■ **DATA TO PROCESS**
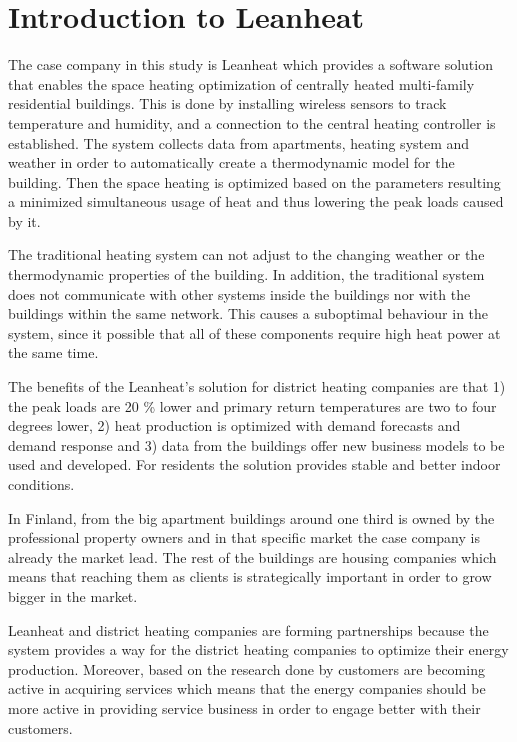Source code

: \section{Introduction to Leanheat}

The case company in this study is Leanheat which provides a software solution that enables the space  heating optimization of centrally heated multi-family residential buildings. This is done by installing wireless sensors to track temperature and humidity, and a connection to the central heating controller is established. The system collects data from apartments, heating system and weather in order to automatically create a thermodynamic model for the building. Then the space heating is optimized based on the parameters resulting a minimized simultaneous usage of heat and thus lowering the peak loads caused by it. \parencite{LenheatArticle:2019}

The traditional heating system can not adjust to the changing weather or the thermodynamic properties of the building. In addition, the traditional system does not communicate with other systems inside the buildings nor with the buildings within the same network. This causes a suboptimal behaviour in the system, since it possible that all of these components require high heat power at the same time. \parencite{LenheatArticle:2019}

The benefits of the Leanheat's solution for district heating companies are that 1) the peak loads are 20 \% lower and primary return temperatures are two to four degrees lower, 2) heat production is optimized with demand forecasts and demand response and 3) data from the buildings offer new business models to be used and developed. For residents the solution provides stable and better indoor conditions. \parencite{LenheatArticle:2019}

In Finland, from the big apartment buildings around one third is owned by the professional property owners and in that specific market the case company is already the market lead. The rest of the buildings are housing companies which means that reaching them as clients is strategically important in order to grow bigger in the market.

Leanheat and district heating companies are forming partnerships because the system provides a way for the district heating companies to optimize their energy production. Moreover, based on the research done by \textcite{Energyindustry:2019} customers are becoming active in acquiring services which means that the energy companies should be more active in providing service business in order to engage better with their customers.

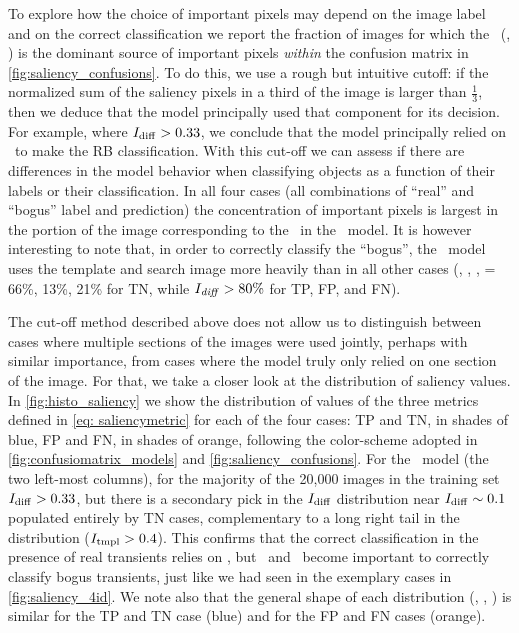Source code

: To explore how the choice of important pixels may depend on the image label and on the correct classification we report  the fraction of images for which the \diff\ (\search, \temp) is the dominant source of important pixels {\it within} the confusion matrix in \autoref{fig:saliency_confusions}. To do this, we use a rough but intuitive cutoff: if the normalized sum of the saliency pixels in a third of the image is larger than $\frac{1}{3}$, then we deduce that the model principally used that component for its decision. For example, where $I_\mathrm{diff} > 0.33$, we conclude that the model principally relied on \diff\ to make the RB classification. With this cut-off we can assess if there are differences in the model behavior when classifying objects as a function of their labels or their classification.
In all four cases (all combinations of ``real'' and ``bogus'' label and prediction) the concentration of important pixels is largest in the portion of the image corresponding to the \diff\  in the \diabased\ model. It is however interesting to note that, in order to correctly classify the ``bogus'', the \diabased\ model uses the template and search image more heavily than in all other cases (\diff, \search, \temp,  = 66\%, 13\%, 21\% for TN, while $I_{\it diff}>80\%$ for TP, FP, and FN). 

The cut-off method described above does not allow us to distinguish between cases where multiple sections of the images were used jointly, perhaps with similar importance, from cases where the model truly only relied on one section of the image. For that, we take a closer look at the distribution of saliency values. 
In \autoref{fig:histo_saliency} we show the distribution of values of the three metrics defined in \autoref{eq: saliencymetric} for each of the four cases: TP and TN, in shades of blue, FP and FN, in shades of orange, following the color-scheme adopted in \autoref{fig:confusiomatrix_models} and \autoref{fig:saliency_confusions}. For the \diabased\ model (the two left-most columns), for the majority of the 20,000 images in the training set $I_\mathrm{diff} > 0.33$, but there is a secondary pick in the $I_\mathrm{diff}$ distribution near $I_\mathrm{diff} \sim0.1$ populated entirely by TN cases, complementary to a long right tail in the \itempl distribution ($I_\mathrm{tmpl} > 0.4$). This confirms that the correct classification in the presence of real transients relies on \diff, but \temp\ and \search\ become important to correctly classify bogus transients, just like we had seen in the exemplary cases in \autoref{fig:saliency_4id}. We note also that the general shape of each distribution (\idiff, \isearch, \itempl) is similar for the TP and TN case (blue) and for the FP and FN cases (orange). 
 
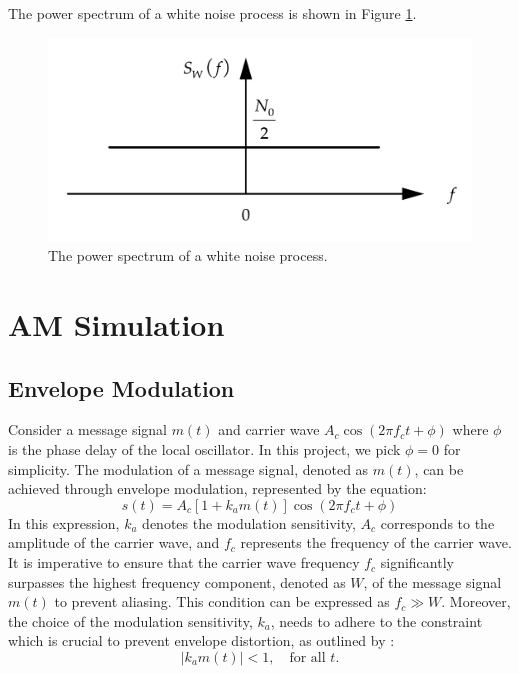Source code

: \documentclass[../ECE459FinalProjectReport.tex]{subfiles}
\begin{document}
The power spectrum of a white noise process is shown in Figure \ref{fig:white-noise-spectrum}.
\begin{figure}[htb]
    \centering
    \includegraphics[scale=0.4]{plots/white-noise-power-spectrum.pdf}
    \caption{The power spectrum of a white noise process.}
    \label{fig:white-noise-spectrum}
\end{figure}


\section{AM Simulation}
\subsection{Envelope Modulation}
Consider a message signal $m(t)$ and carrier wave $A_c \cos(2\pi f_c t + \phi)$ where $\phi$ is the phase delay of the local oscillator. In this project, we pick $\phi = 0$ for simplicity. The modulation of a message signal, denoted as $m(t)$, can be achieved through envelope modulation, represented by the equation:
\begin{equation}
    s(t) = A_c [1 + k_a m(t)] \cos (2\pi f_c t + \phi)
\end{equation}
In this expression, $k_a$ denotes the modulation sensitivity, $A_c$ corresponds to the amplitude of the carrier wave, and $f_c$ represents the frequency of the carrier wave. It is imperative to ensure that the carrier wave frequency $f_c$ significantly surpasses the highest frequency component, denoted as $W$, of the message signal $m(t)$ to prevent aliasing. This condition can be expressed as $f_c \gg W$. Moreover, the choice of the modulation sensitivity, $k_a$, needs to adhere to the constraint which is crucial to prevent envelope distortion, as outlined by \textcite[pp. 101-102]{haykinIntroductionAnalogDigital2007}:
\begin{equation}
    \left| k_a m(t) \right| < 1, \quad \text{for all }t.
\end{equation}
\end{document}
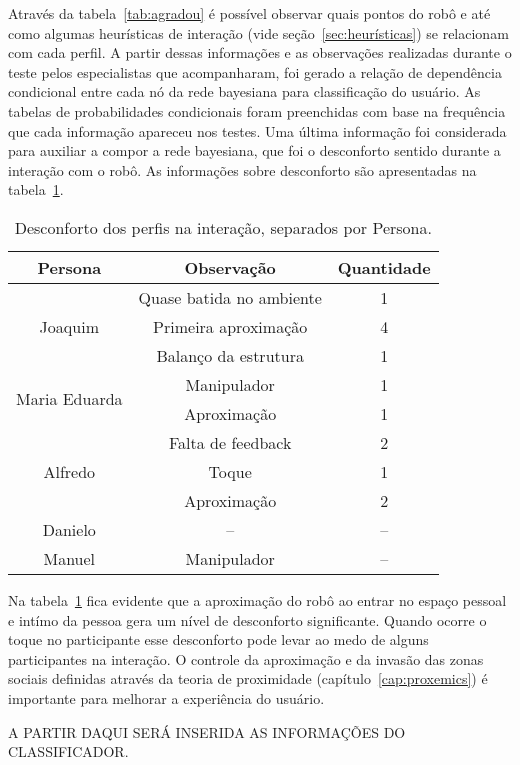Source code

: Através da tabela~\ref{tab:agradou} é possível observar quais pontos do robô e até como algumas heurísticas de interação (vide seção~\ref{sec:heurísticas}) se relacionam com cada perfil. A partir dessas informações e as observações realizadas durante o teste pelos especialistas que acompanharam, foi gerado a relação de dependência condicional entre cada nó da rede bayesiana para classificação do usuário. As tabelas de probabilidades condicionais foram preenchidas com base na frequência que cada informação apareceu nos testes. Uma última informação foi considerada para auxiliar a compor a rede bayesiana, que foi o desconforto sentido durante a interação com o robô. As informações sobre desconforto são apresentadas na tabela~\ref{tab:desconforto}.

\begin{table}[!ht]
	\caption{Desconforto dos perfis na interação, separados por Persona.}
	\label{tab:desconforto}
	\centering
	\begin{tabular}{c | c | c }
        \hline
        Persona & Observação & Quantidade \\
        \hline
        \multirow{3}{*}{Joaquim} & Quase batida no ambiente & 1 \\
        \hhline{~--}
        & Primeira aproximação & 4 \\
        \hhline{~--}
        & Balanço da estrutura & 1 \\
        \hline
        \multirow{2}{*}{Maria Eduarda} & Manipulador & 1 \\
        \hhline{~--}
        & Aproximação & 1 \\
        \hline
        \multirow{3}{*}{Alfredo} & Falta de feedback & 2 \\
        \hhline{~--}
        & Toque & 1 \\
        \hhline{~--}
        & Aproximação & 2 \\
        \hline
        Danielo & -- & -- \\
        \hline
        Manuel & Manipulador & -- \\
        \hline
    \end{tabular}
\end{table}

Na tabela~\ref{tab:desconforto} fica evidente que a aproximação do robô ao entrar no espaço pessoal e intímo da pessoa gera um nível de desconforto significante. Quando ocorre o toque no participante esse desconforto pode levar ao medo de alguns participantes na interação. O controle da aproximação e da invasão das zonas sociais definidas através da teoria de proximidade (capítulo~\ref{cap:proxemics}) é importante para melhorar a experiência do usuário.

A PARTIR DAQUI SERÁ INSERIDA AS INFORMAÇÕES DO CLASSIFICADOR.
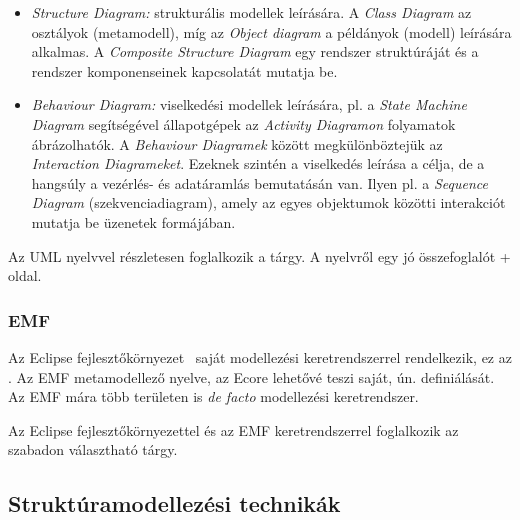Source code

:\begin{itemize}
	\item \emph{Structure Diagram:} strukturális modellek leírására. A \emph{Class Diagram} az osztályok (metamodell), míg az \emph{Object diagram} a példányok (modell) leírására alkalmas. A \emph{Composite Structure Diagram} egy rendszer struktúráját és a rendszer komponenseinek kapcsolatát mutatja be.
	\item \emph{Behaviour Diagram:} viselkedési modellek leírására, pl. a \emph{State Machine Diagram} segítségével állapotgépek az \emph{Activity Diagramon} folyamatok ábrázolhatók. A \emph{Behaviour Diagramek} között megkülönböztejük az \emph{Interaction Diagrameket}. Ezeknek szintén a viselkedés leírása a célja, de a hangsúly a vezérlés- és adatáramlás bemutatásán van. Ilyen pl. a \emph{Sequence Diagram} (szekvenciadiagram), amely az egyes objektumok közötti interakciót mutatja be üzenetek formájában.
\end{itemize}


Az UML nyelvvel részletesen foglalkozik a \szofttech tárgy. A nyelvről egy jó összefoglalót \az+\cite{uml-diagrams} oldal.


\subsubsection{EMF}

Az Eclipse fejlesztőkörnyezet~\cite{eclipse} saját modellezési keretrendszerrel rendelkezik, ez az . Az EMF metamodellező nyelve, az Ecore lehetővé teszi saját, ún.  definiálását. Az EMF mára több területen is \emph{de facto} modellezési keretrendszer.

Az Eclipse fejlesztőkörnyezettel és az EMF keretrendszerrel foglalkozik az \eat szabadon választható tárgy.

\subsection{Struktúramodellezési technikák}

■ **WORK TO COMPLETE**
Give back exactly the lines of the listing above from the one that contains "feedback & 2 \\" up to and including the one that contains "kapcsolatát mutatja be.", but not the pictures, and no other lines.

■ **ANSWER AREA**
        \multirow{3}{*}{Alfredo} & Falta de feedback & 2 \\
        \hhline{~--}
        & Toque & 1 \\
        \hhline{~--}
        & Aproximação & 2 \\
        \hline
        Danielo & -- & -- \\
        \hline
        Manuel & Manipulador & -- \\
        \hline
    \end{tabular}
\end{table}

Na tabela~\ref{tab:desconforto} fica evidente que a aproximação do robô ao entrar no espaço pessoal e intímo da pessoa gera um nível de desconforto significante. Quando ocorre o toque no participante esse desconforto pode levar ao medo de alguns participantes na interação. O controle da aproximação e da invasão das zonas sociais definidas através da teoria de proximidade (capítulo~\ref{cap:proxemics}) é importante para melhorar a experiência do usuário.

A PARTIR DAQUI SERÁ INSERIDA AS INFORMAÇÕES DO CLASSIFICADOR.
Source code

:\begin{itemize}
	\item \emph{Structure Diagram:} strukturális modellek leírására. A \emph{Class Diagram} az osztályok (metamodell), míg az \emph{Object diagram} a példányok (modell) leírására alkalmas. A \emph{Composite Structure Diagram} egy rendszer struktúráját és a rendszer komponenseinek kapcsolatát mutatja be.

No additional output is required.